Difícil parece saber si alguien cambiaría de opinión de haber sentido de antemano los efectos de meses, a veces años, de sueño intermitente, el reto diario de conseguir que coma, que respete a sus compañeros de juegos, que sea un niño responsable, que ponga interés en los estudios… y tantas cosas que sería largo mencionar y otras muchas que ignoro.
Pueden hacerse cuesta arriba la falta de descanso, el fin de la libertad y la improvisación, del ‘aquí te pillo, aquí te mato’ en todos los sentidos. Menos se nos previene del precio emocional, si puede llamarse así al reencuentro, quieras o no, con tu yo más íntimo, con heridas que creíste superadas y regresan del modo menos pensado. A veces conviene echar más cabeza y menos corazón y asumir sin dramas los arrebatos infantiles, las primeras rabietas, la búsqueda inconsciente de límites.
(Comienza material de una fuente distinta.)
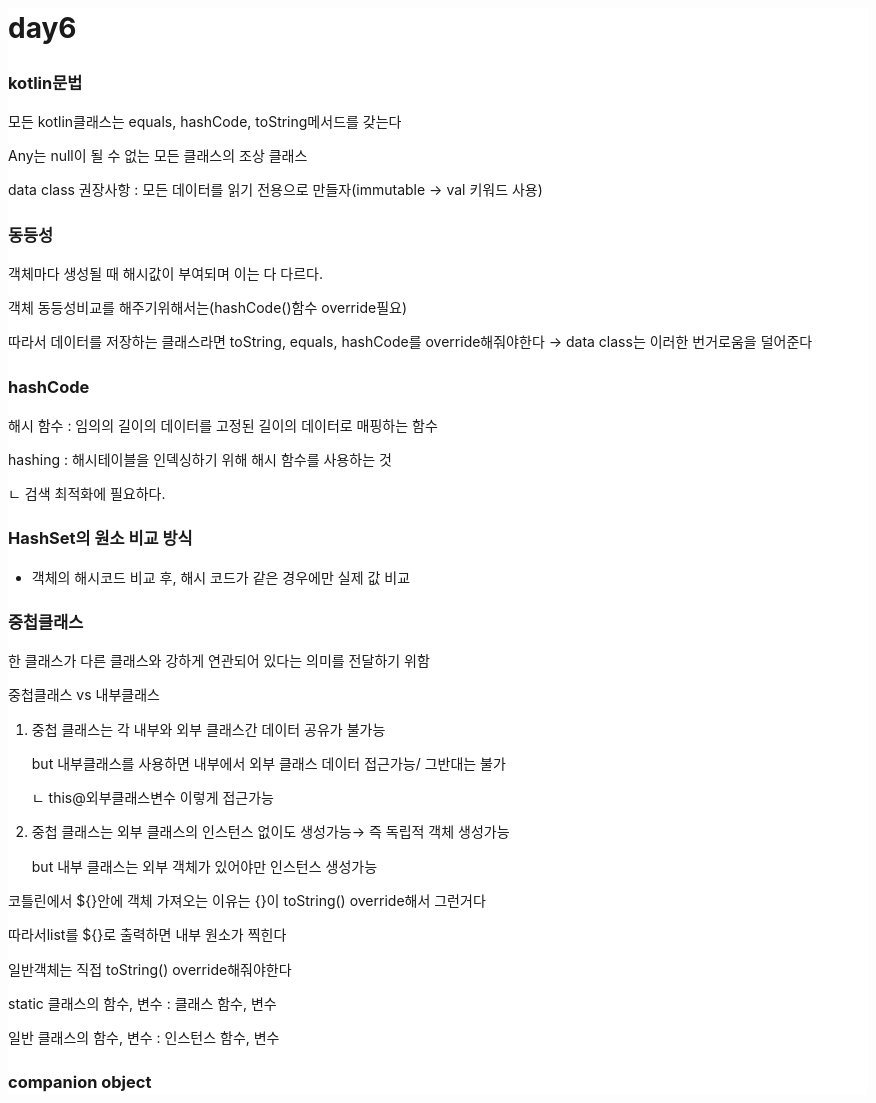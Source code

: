 # day6

### **kotlin문법**

모든 kotlin클래스는 equals, hashCode, toString메서드를 갖는다

Any는 null이 될 수 없는 모든 클래스의 조상 클래스

data class 권장사항 : 모든 데이터를 읽기 전용으로 만들자(immutable → val 키워드 사용)

### **동등성**

객체마다 생성될 때 해시값이 부여되며 이는 다 다르다.

객체 동등성비교를 해주기위해서는(hashCode()함수 override필요)

따라서 데이터를 저장하는 클래스라면 toString, equals, hashCode를 override해줘야한다 → data class는 이러한 번거로움을 덜어준다

### **hashCode**

해시 함수 : 임의의 길이의 데이터를 고정된 길이의 데이터로 매핑하는 함수

hashing : 해시테이블을 인덱싱하기 위해 해시 함수를 사용하는 것

ㄴ 검색 최적화에 필요하다.

### **HashSet의 원소 비교 방식**

- 객체의 해시코드 비교 후, 해시 코드가 같은 경우에만 실제 값 비교

### **중첩클래스**

한 클래스가 다른 클래스와 강하게 연관되어 있다는 의미를 전달하기 위함

중첩클래스 vs 내부클래스

1. 중첩 클래스는 각 내부와 외부 클래스간 데이터 공유가 불가능

    but 내부클래스를 사용하면 내부에서 외부 클래스 데이터 접근가능/ 그반대는 불가

    ㄴ this@외부클래스변수 이렇게 접근가능

2. 중첩 클래스는 외부 클래스의 인스턴스 없이도 생성가능→ 즉 독립적 객체 생성가능

     but 내부 클래스는 외부 객체가 있어야만 인스턴스 생성가능

 

코틀린에서 ${}안에 객체 가져오는 이유는 {}이 toString() override해서 그런거다

따라서list를 ${}로 출력하면 내부 원소가 찍힌다

일반객체는 직접 toString() override해줘야한다

static 클래스의 함수, 변수 : 클래스 함수, 변수

일반 클래스의 함수, 변수 : 인스턴스 함수, 변수

### **companion object**
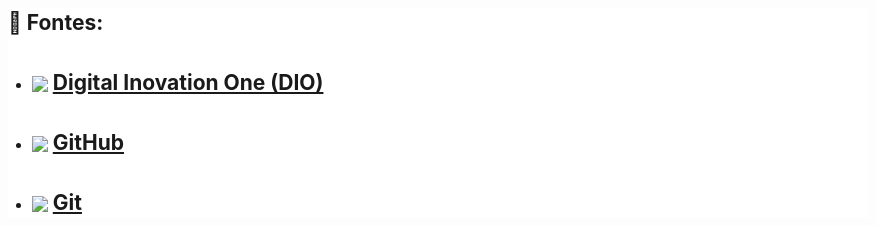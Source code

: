 
## 🔗 Fontes:
- <h2>
    <a href="https://web.dio.me/home/"><img align="center" width="20px" src="./util/dio.webp"></a>
    <a href="https://web.dio.me/home"> Digital Inovation One (DIO)</a>
</h2>

- <h2>
    <a href="https://github.com/"><img align="center" width="20px" src="./util/github.svg"></a>
    <a href="https://github.com/"> GitHub</a>
</h2>

- <h2>
    <a href="https://git-scm.com/"><img align="center" width="20px" src="./util/git.svg"></a>
    <a href="https://git-scm.com/"> Git</a>
</h1>
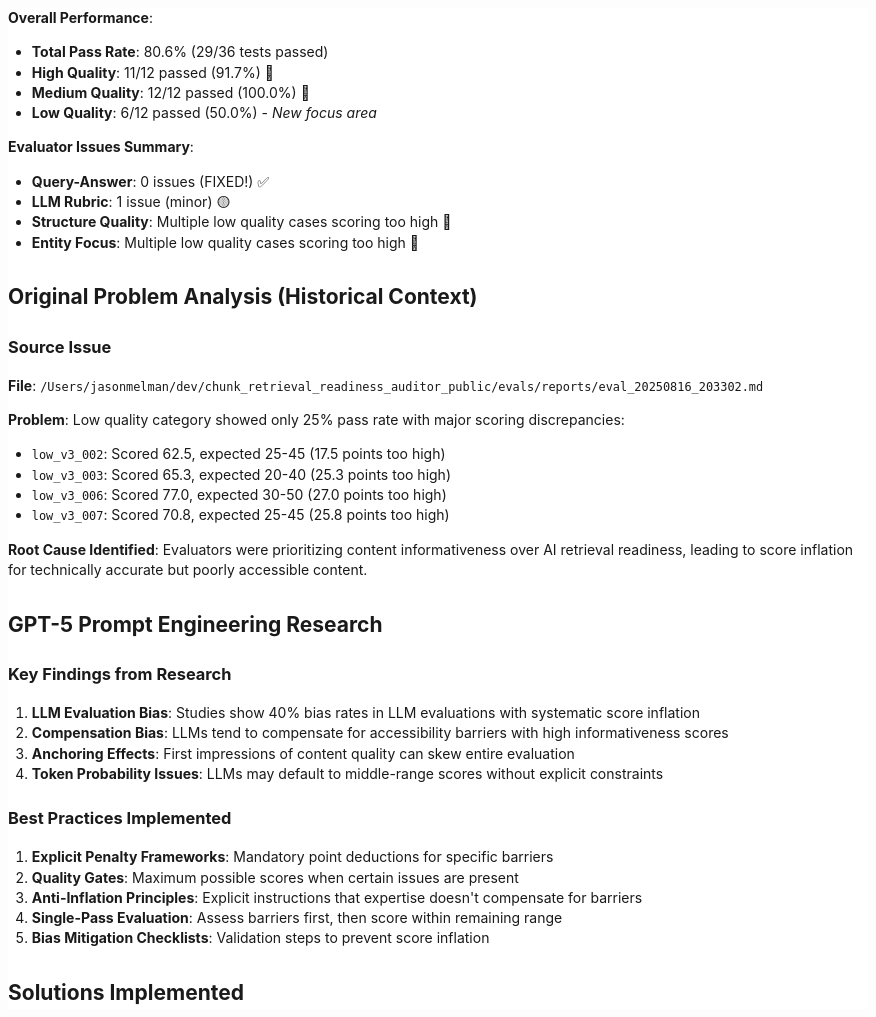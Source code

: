 **Overall Performance**:
- **Total Pass Rate**: 80.6% (29/36 tests passed)
- **High Quality**: 11/12 passed (91.7%) 🎉
- **Medium Quality**: 12/12 passed (100.0%) 🎉  
- **Low Quality**: 6/12 passed (50.0%) - *New focus area*

**Evaluator Issues Summary**:
- **Query-Answer**: 0 issues (FIXED!) ✅
- **LLM Rubric**: 1 issue (minor) 🟡
- **Structure Quality**: Multiple low quality cases scoring too high 🔴
- **Entity Focus**: Multiple low quality cases scoring too high 🔴

## Original Problem Analysis (Historical Context)

### Source Issue

**File**: `/Users/jasonmelman/dev/chunk_retrieval_readiness_auditor_public/evals/reports/eval_20250816_203302.md`

**Problem**: Low quality category showed only 25% pass rate with major scoring discrepancies:

- `low_v3_002`: Scored 62.5, expected 25-45 (17.5 points too high)
- `low_v3_003`: Scored 65.3, expected 20-40 (25.3 points too high)
- `low_v3_006`: Scored 77.0, expected 30-50 (27.0 points too high)
- `low_v3_007`: Scored 70.8, expected 25-45 (25.8 points too high)

**Root Cause Identified**: Evaluators were prioritizing content informativeness over AI retrieval readiness, leading to score inflation for technically accurate but poorly accessible content.

## GPT-5 Prompt Engineering Research

### Key Findings from Research

1. **LLM Evaluation Bias**: Studies show 40% bias rates in LLM evaluations with systematic score inflation
2. **Compensation Bias**: LLMs tend to compensate for accessibility barriers with high informativeness scores
3. **Anchoring Effects**: First impressions of content quality can skew entire evaluation
4. **Token Probability Issues**: LLMs may default to middle-range scores without explicit constraints

### Best Practices Implemented

1. **Explicit Penalty Frameworks**: Mandatory point deductions for specific barriers
2. **Quality Gates**: Maximum possible scores when certain issues are present
3. **Anti-Inflation Principles**: Explicit instructions that expertise doesn't compensate for barriers
4. **Single-Pass Evaluation**: Assess barriers first, then score within remaining range
5. **Bias Mitigation Checklists**: Validation steps to prevent score inflation

## Solutions Implemented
Pero acompañar a un hijo en su crecimiento nos remueve y despierta al niño que fuimos. Vuelve el crío que lloraba por las noches cuando sus amigos le dieron de lado, el que sufrió acoso o burlas por no ser como los demás, el que fue tachado de ‘malo’ porque un día pegó a un compañero. Es entonces cuando hay que echarle cabeza para que el niño de ayer no ahogue al de hoy, para que no le impida ser él mismo y hallar su lugar en el mundo.